One was a kernel thread and two are a Graphasaurus threads.
And these are the threads that were not blocked and trying to run.
You can see the core assignments for those as well.
Now the other feature of this instrument is called the User Interactive Load Average graph.
And what this is is a each one of these bars represents a 10 millisecond window of time.
And the height of the bar is the average number of active threads in that 10 millisecond period.
So that's threads that are either running, runnable, preempted, or interrupted.
Essentially threads that are not blocked.
Now since it's the User Interactive Load Average, we only include threads that have a priority greater to or equal to 33 because those are the those are the threads with a priority that could interfere with the user interactive quality of service class.
Now to make it stand out a little bit more clearly, when the thread bars turn orange that means that your load average has exceeded the number of cores on that particular device.
So wherever you see a burst of orange, you can see that that's a frame drop waiting to happen.
So you might want to zoom in to those particular regions that are orange, make sure that the threads that you have running are balanced at the right quality of service level.
Now when Joe makes this fix we're going to end up with a little bit more head room.
We're going to be able to add a new feature.
And that new feature are these hover labels, very similar to the hover labels that you see in Instruments, except on Graphasaurus you do a long press.

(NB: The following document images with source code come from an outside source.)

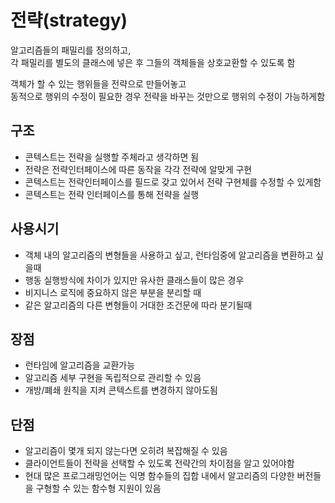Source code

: # 전략(strategy)

알고리즘들의 패밀리를 정의하고,<br> 각 패밀리를 별도의 클래스에 넣은 후 그들의 객체들을 상호교환할 수 있도록 함

객체가 할 수 있는 행위들을 전략으로 만들어놓고<br>
동적으로 행위의 수정이 필요한 경우 전략을 바꾸는 것만으로 행위의 수정이 가능하게함

## 구조

+ 콘텍스트는 전략을 실행할 주체라고 생각하면 됨
+ 전략은 전략인터페이스에 따른 동작을 각각 전략에 알맞게 구현
+ 콘텍스트는 전략인터페이스를 필드로 갖고 있어서 전략 구현체를 수정할 수 있게함
+ 콘텍스트는 전략 인터페이스를 통해 전략을 실행

## 사용시기

+ 객체 내의 알고리즘의 변형들을 사용하고 싶고, 런타임중에 알고리즘을 변환하고 싶을때
+ 행동 실행방식에 차이가 있지만 유사한 클래스들이 많은 경우
+ 비지니스 로직에 중요하지 않은 부분을 분리할 때
+ 같은 알고리즘의 다른 변형들이 거대한 조건문에 따라 분기될때

## 장점

+ 런타임에 알고리즘을 교환가능
+ 알고리즘 세부 구현을 독립적으로 관리할 수 있음
+ 개방/폐쇄 원칙을 지켜 콘텍스트를 변경하지 않아도됨

## 단점
+ 알고리즘이 몇개 되지 않는다면 오히려 복잡해질 수 있음
+ 클라이언트들이 전략을 선택할 수 있도록 전략간의 차이점을 알고 있어야함
+ 현대 많은 프로그래밍언어는 익명 함수들의 집합 내에서 알고리즘의 다양한 버전들을 구형할 수 있는 함수형 지원이 있음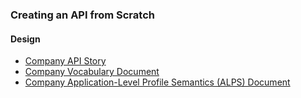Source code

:### Creating an API from Scratch

#### Design

* [Company API Story](01-company-story.md)
* [Company Vocabulary Document](02-company-vocabulary.md)
* [Company Application-Level Profile Semantics (ALPS) Document](alps/index.html)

And then the hover labels follow your fingertip.
So to show how that feature is going, I'm going to turn it back over to Joe.
[ Applause ]
So yeah, so I added the NSAttributedString fix, went back to 60 frames per second looked good, added the new generation of tool tips work, and things got slow again.
You can kind of tell there's a couple frames here dropping here and there.
So looked in at time profiler, wasn't anything obvious that I could remove.
There wasn't any extra work I was doing.
So I went back and took the system trace that you're looking at here.
Before I took that trace, I went ahead and added a new Signpost code, number 3, and that's going to represent my GenToolTips work.
And you'll see that show up in red up above.
So let's zoom in on one of these sections here.
All right, so we can see here's my new red bars, these GenToolTips.
And so it's important for me to kind of describe how my algorithm works here.
Basically whenever this CADisplayLink region starts, for every single graph on the scene, I go and do a dispatch async of all the render work for that graph and I dispatch async to go generate the tool tip dictionary, look up stuff.
And I do that for every single graph on the scene.
But then I had kind of a clever realization that in order to kind of call my rendering complete, I don't actually need to wait for the tool tip stuff to finish.
And so I do a dispatch group wait on just the render work.
And we can see that actually kind of worked here pretty well.
Here's my start of my frame.
The CADisplayLink time.
We can see some of those tooltips working here.
Let me scroll over to the right.
You can see actually one of them here.
Actually, barely doesn't even start until my render frame is done.
So it looks like I did a good job.
I can give myself a pat on the back.
That looks nice.
However, when I look at my CADisplayLink time here, it's taking 17.4 milliseconds.
Pretty close, but it's not my 16.6 that I want.
So again, that was just one of the regions.
Let's look at what we were doing in aggregate.
Let's go back to that KDebug Interval Signpost by Code table.
Here we can see our CADisplayLinks.
I did about 260.
That's more than we did the last time, so that sounds good.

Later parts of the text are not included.